In HTML we say things like h1 or a for the anchor tag,
or h1 for header level one.
Here, based on how we are going to agree between the two applications exchanging
data, you can say the tag is person and /person.
You still have to follow the rules, though, there is a slash tag at the end.
So attributes. And then you can also have a self-closing tag.
And that is, you just include this /> at the end of the open tag.
And it's as if you have a closing tag of the same name with an empty text area.
And so that's what this is saying, so that's a self-closing tag.
Okay, like I said the whitespace doesn't really matter so much.
We can pull these things up, we tend to indent them
like any kind of programming environment to help our own reading.
But, in general, whitespace,
except in the middle of things like these text areas, the whitespace does matter.
But, sort of, between here and here, the whitespace doesn't matter.
Between here and here, the whitespace doesn't matter.
So the whitespace, these extra spaces that I used to indent it,
it doesn't really matter.
The only time it matters is in between, when you're in a text area.
Here's some sample XML, just to give you some ideas.
Here we have, there's always one big outer tag of XML,
you have the start tag and an end tag.
And there's only one of those, because I can't be, sort of, multiply defined.
There's always the outer tag. We see a series of attributes. Right?

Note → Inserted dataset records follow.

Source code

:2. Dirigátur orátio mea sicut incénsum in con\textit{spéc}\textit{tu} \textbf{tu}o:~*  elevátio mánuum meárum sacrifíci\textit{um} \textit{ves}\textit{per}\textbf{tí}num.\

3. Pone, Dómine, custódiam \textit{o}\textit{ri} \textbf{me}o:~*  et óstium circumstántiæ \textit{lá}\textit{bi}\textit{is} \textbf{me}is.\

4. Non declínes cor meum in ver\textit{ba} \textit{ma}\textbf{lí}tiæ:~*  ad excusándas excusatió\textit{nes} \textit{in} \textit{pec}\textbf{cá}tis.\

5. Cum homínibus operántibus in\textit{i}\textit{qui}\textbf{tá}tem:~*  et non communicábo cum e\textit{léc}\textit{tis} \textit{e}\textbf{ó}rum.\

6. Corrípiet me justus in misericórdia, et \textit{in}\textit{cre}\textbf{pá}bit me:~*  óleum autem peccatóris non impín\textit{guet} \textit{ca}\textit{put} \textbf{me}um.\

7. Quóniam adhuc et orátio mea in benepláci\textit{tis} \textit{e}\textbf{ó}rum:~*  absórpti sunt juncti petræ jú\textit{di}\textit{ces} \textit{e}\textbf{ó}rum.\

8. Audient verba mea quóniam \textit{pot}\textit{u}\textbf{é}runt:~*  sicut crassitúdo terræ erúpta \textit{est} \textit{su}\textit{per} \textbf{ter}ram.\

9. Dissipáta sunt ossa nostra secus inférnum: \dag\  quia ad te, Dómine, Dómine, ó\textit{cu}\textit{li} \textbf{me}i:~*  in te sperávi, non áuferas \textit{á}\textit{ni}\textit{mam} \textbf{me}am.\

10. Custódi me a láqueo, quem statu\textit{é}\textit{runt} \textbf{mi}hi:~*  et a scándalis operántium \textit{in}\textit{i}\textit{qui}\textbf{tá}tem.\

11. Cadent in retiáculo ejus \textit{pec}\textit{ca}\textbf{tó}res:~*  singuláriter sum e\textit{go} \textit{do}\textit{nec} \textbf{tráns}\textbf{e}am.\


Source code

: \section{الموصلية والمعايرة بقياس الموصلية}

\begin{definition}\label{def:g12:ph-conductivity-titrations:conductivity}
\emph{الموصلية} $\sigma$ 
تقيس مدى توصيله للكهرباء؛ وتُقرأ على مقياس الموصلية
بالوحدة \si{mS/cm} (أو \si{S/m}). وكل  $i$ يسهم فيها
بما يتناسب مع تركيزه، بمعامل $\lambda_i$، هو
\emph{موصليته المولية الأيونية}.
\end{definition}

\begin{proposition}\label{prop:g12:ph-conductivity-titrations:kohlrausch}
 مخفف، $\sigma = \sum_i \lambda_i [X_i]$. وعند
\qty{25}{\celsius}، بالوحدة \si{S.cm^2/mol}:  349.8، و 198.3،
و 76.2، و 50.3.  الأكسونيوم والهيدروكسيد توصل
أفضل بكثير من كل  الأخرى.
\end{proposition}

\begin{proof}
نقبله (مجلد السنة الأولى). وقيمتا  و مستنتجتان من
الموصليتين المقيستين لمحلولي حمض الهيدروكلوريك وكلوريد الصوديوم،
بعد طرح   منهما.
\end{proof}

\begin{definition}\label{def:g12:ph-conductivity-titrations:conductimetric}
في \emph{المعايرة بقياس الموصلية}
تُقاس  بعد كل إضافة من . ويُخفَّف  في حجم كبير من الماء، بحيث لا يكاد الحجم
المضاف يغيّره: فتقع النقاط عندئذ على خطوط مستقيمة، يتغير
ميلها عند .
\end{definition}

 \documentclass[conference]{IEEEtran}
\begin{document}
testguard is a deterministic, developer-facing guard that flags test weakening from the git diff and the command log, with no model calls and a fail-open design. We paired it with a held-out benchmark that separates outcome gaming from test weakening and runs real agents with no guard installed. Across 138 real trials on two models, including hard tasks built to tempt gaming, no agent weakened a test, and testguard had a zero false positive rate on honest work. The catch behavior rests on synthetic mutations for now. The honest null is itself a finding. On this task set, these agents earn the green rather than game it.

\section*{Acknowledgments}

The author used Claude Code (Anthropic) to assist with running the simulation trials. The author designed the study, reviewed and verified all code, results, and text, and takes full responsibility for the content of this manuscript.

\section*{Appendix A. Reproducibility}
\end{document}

So the attributes are key equals and
then double=quoted string, key equals double=quoted string.
And if you look at the HTML, you'll see that this is exactly the same as HTML.
The difference is in HTML you're supposed to have a thing called href= "blah,
blah, blah", right?
And so HTML is kind of like XML that's more highly specified.
Whereas this is just two programs agree on a format and they use it.
So we have an outer tag that's a complex element.
And then we have, like
in that title, you can have sort of things that are in order, like this ingredient.
You see some attributes on there, and
then you have a text block in the middle of here.
So we'll see in a second how these things all work. And then a sub tag.
It's like a tree, we'll see that in a second, and a series of steps.
And so these can be in order, they can be more than one of these things.
And we can create all kinds of structures that are really designed based on
the needs of our working two applications that are trying to cooperate.
So tags are the beginning and the end.
Attributes are key-value pairs on the start tag.
Serialization and deserialization is the act of taking from an internal structure
in one programming environment, sending it across the network.
Deserialization is receiving across the network and
translating it back into an internal structure on the destination computer.